*Provided data:*
-- -- --
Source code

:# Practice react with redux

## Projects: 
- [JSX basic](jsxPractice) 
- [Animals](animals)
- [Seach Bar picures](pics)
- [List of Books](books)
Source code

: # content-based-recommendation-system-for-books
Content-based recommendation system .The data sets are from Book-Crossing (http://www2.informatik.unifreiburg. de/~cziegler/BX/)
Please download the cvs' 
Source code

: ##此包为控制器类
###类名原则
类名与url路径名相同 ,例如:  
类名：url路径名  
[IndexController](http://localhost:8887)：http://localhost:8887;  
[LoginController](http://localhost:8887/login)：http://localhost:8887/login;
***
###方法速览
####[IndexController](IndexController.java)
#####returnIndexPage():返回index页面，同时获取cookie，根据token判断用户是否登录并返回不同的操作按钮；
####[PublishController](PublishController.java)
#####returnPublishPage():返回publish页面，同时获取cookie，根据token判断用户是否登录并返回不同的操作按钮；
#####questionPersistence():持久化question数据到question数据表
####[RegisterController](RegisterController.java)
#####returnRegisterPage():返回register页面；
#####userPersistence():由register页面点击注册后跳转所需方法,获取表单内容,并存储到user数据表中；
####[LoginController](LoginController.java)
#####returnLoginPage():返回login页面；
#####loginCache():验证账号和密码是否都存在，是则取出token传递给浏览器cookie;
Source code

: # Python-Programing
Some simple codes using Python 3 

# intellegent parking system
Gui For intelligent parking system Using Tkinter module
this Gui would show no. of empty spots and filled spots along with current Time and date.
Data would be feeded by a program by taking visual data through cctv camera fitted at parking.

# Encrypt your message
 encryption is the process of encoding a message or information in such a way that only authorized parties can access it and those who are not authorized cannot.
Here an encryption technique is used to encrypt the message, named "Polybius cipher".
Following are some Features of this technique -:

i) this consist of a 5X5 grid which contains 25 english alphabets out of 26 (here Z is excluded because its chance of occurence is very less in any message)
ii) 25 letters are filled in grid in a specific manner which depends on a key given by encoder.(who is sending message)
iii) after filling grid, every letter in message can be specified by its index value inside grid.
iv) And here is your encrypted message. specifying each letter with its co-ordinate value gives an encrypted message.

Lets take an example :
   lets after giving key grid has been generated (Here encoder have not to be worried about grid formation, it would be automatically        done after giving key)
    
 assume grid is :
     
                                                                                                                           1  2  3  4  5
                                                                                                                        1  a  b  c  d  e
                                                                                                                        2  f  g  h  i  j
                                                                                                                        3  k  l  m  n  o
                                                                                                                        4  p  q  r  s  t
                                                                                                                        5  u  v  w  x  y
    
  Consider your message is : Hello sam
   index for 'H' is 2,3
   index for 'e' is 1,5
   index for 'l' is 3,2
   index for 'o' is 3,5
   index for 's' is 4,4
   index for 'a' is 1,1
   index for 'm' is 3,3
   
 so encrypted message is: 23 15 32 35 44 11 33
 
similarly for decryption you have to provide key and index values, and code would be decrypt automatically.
-- -- --
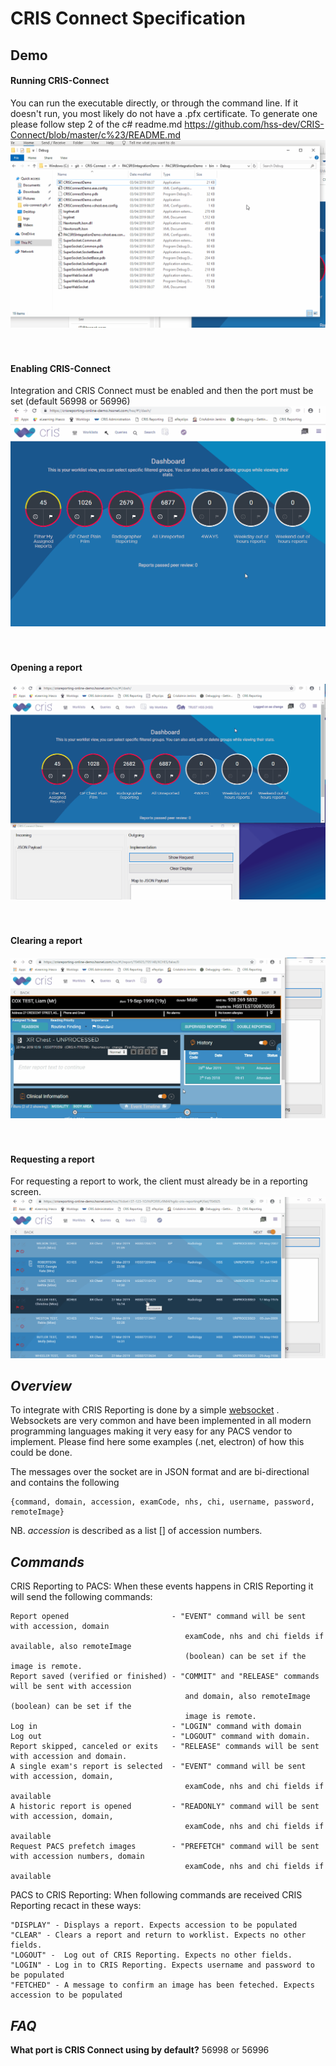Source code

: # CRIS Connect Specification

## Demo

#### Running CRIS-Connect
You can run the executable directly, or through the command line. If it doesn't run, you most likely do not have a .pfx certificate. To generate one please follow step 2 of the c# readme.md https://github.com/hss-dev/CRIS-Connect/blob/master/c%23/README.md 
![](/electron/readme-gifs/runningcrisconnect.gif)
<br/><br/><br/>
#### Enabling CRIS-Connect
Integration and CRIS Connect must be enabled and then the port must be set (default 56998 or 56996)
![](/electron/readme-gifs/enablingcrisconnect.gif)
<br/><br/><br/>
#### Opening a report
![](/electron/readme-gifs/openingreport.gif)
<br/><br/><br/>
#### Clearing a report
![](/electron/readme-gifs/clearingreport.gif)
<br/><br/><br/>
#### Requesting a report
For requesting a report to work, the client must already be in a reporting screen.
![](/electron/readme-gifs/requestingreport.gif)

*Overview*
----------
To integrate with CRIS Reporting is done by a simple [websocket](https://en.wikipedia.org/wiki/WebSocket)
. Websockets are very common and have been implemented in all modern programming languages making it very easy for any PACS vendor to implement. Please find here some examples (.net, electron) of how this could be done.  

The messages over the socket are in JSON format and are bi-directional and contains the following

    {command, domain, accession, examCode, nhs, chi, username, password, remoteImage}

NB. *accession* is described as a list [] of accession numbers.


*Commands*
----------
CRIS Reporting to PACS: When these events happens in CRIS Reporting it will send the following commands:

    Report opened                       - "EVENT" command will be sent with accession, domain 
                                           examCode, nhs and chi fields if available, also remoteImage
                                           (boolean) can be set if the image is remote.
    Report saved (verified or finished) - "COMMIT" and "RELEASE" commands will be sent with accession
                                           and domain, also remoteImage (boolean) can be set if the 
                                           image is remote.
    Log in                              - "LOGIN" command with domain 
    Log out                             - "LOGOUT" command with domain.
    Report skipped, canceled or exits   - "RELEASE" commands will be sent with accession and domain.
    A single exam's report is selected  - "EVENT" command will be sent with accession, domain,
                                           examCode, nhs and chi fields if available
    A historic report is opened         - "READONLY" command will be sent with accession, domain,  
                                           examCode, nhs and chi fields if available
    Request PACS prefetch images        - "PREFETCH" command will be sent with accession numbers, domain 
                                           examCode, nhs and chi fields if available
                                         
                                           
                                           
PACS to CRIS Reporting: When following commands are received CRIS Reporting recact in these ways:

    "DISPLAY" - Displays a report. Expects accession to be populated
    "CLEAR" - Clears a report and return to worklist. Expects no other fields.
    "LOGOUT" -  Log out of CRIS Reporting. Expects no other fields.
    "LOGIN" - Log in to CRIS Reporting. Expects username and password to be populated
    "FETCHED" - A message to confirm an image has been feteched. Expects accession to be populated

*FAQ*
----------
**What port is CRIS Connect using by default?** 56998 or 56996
-- -- --
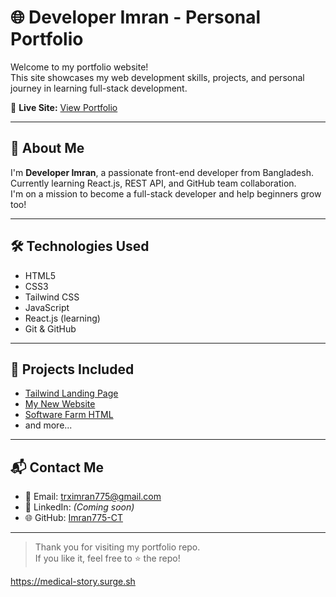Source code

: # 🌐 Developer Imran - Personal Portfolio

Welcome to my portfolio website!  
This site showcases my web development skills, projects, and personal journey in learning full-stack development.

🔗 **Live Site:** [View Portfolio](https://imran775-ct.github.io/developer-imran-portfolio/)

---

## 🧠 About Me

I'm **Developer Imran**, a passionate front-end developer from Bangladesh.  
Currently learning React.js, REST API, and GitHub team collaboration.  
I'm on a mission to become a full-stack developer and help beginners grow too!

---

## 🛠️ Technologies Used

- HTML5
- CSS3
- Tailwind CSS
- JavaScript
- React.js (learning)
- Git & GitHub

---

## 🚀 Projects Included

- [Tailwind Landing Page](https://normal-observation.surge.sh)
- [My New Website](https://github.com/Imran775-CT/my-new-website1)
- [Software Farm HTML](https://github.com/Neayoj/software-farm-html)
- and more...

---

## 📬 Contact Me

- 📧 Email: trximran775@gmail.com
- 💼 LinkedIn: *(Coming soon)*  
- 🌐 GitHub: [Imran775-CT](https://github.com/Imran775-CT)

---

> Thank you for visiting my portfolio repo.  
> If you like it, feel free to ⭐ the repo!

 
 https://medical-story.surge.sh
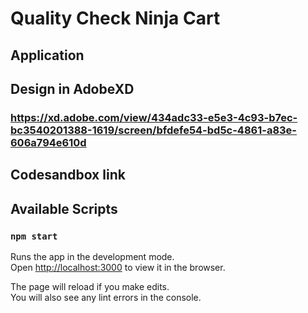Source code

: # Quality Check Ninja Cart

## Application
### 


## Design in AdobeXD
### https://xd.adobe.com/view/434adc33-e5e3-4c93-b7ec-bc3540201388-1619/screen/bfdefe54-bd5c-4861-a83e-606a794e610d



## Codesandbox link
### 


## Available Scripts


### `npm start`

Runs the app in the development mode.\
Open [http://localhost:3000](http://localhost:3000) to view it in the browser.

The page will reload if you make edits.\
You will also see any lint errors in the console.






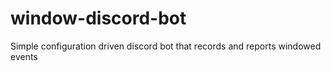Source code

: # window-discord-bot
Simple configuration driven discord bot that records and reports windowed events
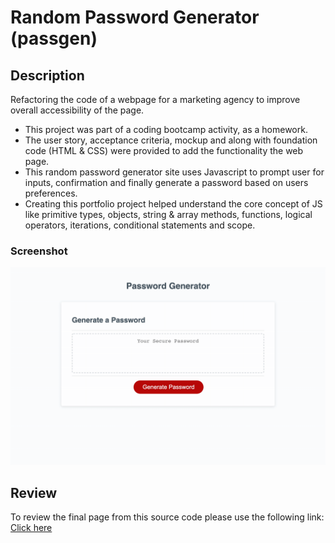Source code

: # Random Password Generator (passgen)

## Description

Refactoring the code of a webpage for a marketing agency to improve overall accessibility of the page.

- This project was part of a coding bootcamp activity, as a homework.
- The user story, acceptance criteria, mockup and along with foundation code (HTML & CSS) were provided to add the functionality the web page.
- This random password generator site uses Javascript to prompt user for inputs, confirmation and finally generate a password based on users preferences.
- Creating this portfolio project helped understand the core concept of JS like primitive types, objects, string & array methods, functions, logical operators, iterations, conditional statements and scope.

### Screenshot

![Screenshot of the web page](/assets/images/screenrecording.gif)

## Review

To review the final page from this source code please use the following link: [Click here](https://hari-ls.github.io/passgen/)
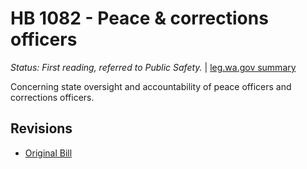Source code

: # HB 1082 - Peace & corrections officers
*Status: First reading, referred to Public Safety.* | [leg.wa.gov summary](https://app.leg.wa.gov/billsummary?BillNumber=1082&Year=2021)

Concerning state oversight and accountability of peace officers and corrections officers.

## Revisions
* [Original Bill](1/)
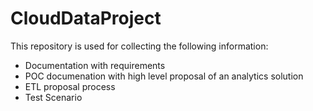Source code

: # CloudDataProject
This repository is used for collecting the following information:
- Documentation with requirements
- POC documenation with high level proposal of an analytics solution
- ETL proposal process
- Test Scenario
-- -- --
Each line above from the one with "- Personal Portfolio" up to and including the one with "I'm **Developer Imran**, a" must be set down exactly, and no line outside that span may appear.

*Answer for this exercise:*
: # 🌐 Developer Imran - Personal Portfolio

Welcome to my portfolio website!  
This site showcases my web development skills, projects, and personal journey in learning full-stack development.

🔗 **Live Site:** [View Portfolio](https://imran775-ct.github.io/developer-imran-portfolio/)

---

## 🧠 About Me

I'm **Developer Imran**, a passionate front-end developer from Bangladesh.  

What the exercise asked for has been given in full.